You can add unknown sequence together, provided their alphabets and characters are compatible, and get another memory saving UnknownSeq:

>>> unk_four = UnknownSeq(4)
>>> unk_four
UnknownSeq(4, alphabet = Alphabet(), character = '?')
>>> unk_four + unk_five
UnknownSeq(9, alphabet = Alphabet(), character = '?')

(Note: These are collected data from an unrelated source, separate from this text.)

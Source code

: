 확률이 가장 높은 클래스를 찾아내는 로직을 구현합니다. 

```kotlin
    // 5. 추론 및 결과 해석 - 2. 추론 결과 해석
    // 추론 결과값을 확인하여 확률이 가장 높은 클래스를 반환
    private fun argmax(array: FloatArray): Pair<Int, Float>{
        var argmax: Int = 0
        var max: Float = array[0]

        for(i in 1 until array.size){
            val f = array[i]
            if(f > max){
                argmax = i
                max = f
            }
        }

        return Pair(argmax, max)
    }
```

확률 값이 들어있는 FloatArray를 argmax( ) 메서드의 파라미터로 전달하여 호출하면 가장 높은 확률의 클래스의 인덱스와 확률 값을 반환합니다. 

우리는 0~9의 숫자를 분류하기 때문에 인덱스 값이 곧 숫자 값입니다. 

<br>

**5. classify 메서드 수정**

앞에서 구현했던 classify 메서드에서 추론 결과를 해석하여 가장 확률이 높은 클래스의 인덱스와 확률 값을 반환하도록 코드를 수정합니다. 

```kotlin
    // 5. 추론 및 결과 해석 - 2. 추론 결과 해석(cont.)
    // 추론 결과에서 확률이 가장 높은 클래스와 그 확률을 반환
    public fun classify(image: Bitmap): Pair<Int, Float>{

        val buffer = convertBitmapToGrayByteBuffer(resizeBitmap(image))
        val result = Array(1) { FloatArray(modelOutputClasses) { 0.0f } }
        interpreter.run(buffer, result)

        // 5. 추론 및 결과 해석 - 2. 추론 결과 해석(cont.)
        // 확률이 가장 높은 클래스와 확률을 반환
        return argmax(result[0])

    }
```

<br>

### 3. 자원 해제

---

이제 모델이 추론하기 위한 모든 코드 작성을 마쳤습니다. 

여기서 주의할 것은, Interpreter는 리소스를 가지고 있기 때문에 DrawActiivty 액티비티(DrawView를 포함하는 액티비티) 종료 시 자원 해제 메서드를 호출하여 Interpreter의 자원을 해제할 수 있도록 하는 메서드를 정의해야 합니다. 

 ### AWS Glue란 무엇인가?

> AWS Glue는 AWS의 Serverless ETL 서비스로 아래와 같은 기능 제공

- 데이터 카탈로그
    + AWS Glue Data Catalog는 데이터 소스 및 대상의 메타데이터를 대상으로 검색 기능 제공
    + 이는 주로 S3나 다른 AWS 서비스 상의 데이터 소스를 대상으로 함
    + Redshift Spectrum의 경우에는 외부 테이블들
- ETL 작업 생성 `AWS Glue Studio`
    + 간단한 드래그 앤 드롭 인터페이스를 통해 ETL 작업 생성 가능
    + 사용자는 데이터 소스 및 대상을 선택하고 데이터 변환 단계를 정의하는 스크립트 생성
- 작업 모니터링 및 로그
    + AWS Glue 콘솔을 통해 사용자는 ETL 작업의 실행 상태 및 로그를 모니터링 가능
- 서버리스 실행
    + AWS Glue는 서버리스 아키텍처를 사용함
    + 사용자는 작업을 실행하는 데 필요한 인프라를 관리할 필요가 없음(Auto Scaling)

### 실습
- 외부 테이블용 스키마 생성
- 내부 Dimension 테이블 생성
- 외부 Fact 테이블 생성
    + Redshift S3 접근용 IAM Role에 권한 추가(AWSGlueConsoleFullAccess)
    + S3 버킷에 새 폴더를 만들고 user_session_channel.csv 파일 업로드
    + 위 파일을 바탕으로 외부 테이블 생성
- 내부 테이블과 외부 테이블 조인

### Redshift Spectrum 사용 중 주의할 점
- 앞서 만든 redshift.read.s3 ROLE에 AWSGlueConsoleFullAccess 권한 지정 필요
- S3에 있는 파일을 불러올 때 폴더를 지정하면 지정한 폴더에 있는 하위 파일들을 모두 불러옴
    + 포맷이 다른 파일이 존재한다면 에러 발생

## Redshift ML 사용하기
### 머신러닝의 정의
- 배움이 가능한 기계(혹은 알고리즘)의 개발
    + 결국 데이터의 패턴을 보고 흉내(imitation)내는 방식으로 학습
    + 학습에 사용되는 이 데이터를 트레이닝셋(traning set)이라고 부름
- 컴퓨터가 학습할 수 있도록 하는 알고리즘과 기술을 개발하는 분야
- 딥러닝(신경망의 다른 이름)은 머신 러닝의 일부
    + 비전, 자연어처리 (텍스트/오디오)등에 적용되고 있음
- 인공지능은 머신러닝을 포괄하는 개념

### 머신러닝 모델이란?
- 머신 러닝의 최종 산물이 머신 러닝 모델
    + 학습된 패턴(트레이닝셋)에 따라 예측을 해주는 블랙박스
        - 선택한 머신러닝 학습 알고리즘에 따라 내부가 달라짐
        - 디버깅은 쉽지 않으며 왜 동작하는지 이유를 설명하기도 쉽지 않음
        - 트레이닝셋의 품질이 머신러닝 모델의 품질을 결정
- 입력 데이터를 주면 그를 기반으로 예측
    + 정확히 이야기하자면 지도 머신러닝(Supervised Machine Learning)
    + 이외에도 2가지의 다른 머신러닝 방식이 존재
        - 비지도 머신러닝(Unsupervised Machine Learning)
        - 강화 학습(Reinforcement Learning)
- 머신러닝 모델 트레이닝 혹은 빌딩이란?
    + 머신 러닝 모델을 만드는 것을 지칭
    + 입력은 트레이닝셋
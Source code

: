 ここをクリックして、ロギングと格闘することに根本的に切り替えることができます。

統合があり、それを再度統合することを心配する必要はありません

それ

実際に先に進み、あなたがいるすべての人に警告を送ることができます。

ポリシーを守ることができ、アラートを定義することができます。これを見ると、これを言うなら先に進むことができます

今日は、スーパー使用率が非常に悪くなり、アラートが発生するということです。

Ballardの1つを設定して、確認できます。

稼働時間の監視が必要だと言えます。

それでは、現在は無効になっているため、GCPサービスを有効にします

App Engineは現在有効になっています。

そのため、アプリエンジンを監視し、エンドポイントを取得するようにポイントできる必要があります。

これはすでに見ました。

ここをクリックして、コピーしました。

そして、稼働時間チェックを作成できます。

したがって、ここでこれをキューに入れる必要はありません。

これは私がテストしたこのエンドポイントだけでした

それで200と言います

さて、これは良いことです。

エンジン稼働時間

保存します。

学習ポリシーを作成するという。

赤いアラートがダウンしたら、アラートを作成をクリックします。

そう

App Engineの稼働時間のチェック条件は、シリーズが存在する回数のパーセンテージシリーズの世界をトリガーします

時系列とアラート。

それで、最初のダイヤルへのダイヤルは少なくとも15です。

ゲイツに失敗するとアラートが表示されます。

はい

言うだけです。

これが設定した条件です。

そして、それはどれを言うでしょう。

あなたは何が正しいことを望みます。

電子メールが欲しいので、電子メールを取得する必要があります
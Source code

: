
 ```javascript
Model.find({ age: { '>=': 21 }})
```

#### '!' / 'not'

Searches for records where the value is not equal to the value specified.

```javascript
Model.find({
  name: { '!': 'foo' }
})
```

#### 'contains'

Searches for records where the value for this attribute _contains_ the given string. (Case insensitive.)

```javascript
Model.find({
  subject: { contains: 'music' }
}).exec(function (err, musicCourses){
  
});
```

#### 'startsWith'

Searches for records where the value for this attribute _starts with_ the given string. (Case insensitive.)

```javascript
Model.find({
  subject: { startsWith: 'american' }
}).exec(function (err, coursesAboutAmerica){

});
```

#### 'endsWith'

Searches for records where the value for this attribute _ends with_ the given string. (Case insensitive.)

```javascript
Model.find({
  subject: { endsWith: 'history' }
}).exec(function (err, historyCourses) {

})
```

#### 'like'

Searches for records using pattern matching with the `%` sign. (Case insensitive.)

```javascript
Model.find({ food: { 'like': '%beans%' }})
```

If the alphabet or characters don't match up, the addition gives an ordinary Seq object:

>>> unk_nnnn = UnknownSeq(4, character = "N")
>>> unk_nnnn
UnknownSeq(4, alphabet = Alphabet(), character = 'N')
>>> unk_nnnn + unk_four
Seq('NNNN????', Alphabet())

Combining with a real Seq gives a new Seq object:

>>> known_seq = Seq("ACGT")
>>> unk_four + known_seq
Seq('????ACGT', Alphabet())
>>> known_seq + unk_four
Seq('ACGT????', Alphabet())
Instance Methods [hide private]
 
__init__(self, length, alphabet=Alphabet(), character=None)
Create a new UnknownSeq object.
source code
 
__len__(self)
Returns the stated length of the unknown sequence.
source code
 
__str__(self)
Returns the unknown sequence as full string of the given length.
source code
 
__repr__(self)
Returns a (truncated) representation of the sequence for debugging.
source code
 
__add__(self, other)
Add another sequence or string to this sequence.
source code
 
__radd__(self, other) source code
 
__getitem__(self, index) source code
 
count(self, sub, start=0, end=2147483647)
Non-overlapping count method, like that of a python string.
source code
 
complement(self)
The complement of an unknown nucleotide equals itself.
source code
 
reverse_complement(self)
The reverse complement of an unknown nucleotide equals itself.
source code
 
transcribe(self)
Returns unknown RNA sequence from an unknown DNA sequence.
source code
 
back_transcribe(self)
Returns unknown DNA sequence from an unknown RNA sequence.
source code
 
translate(self, **kwargs)
Translate an unknown nucleotide sequence into an unknown protein.
source code

Inherited from Seq: __contains__, endswith, find, lstrip, rfind, rsplit, rstrip, split, startswith, strip, tomutable, tostring

Inherited from Seq (private): _get_seq_str_and_check_alphabet, _set_data

Inherited from object: __delattr__, __format__, __getattribute__, __hash__, __new__, __reduce__, __reduce_ex__, __setattr__, __sizeof__, __subclasshook__

Properties [hide private]

Inherited from Seq: data

Inherited from object: __class__

Method Details [hide private]

__init__(self, length, alphabet=Alphabet(), character=None)
(Constructor)

source code 

Create a new UnknownSeq object.

If character is ommited, it is determed from the alphabet, "N" for nucleotides, "X" for proteins, and "?" otherwise.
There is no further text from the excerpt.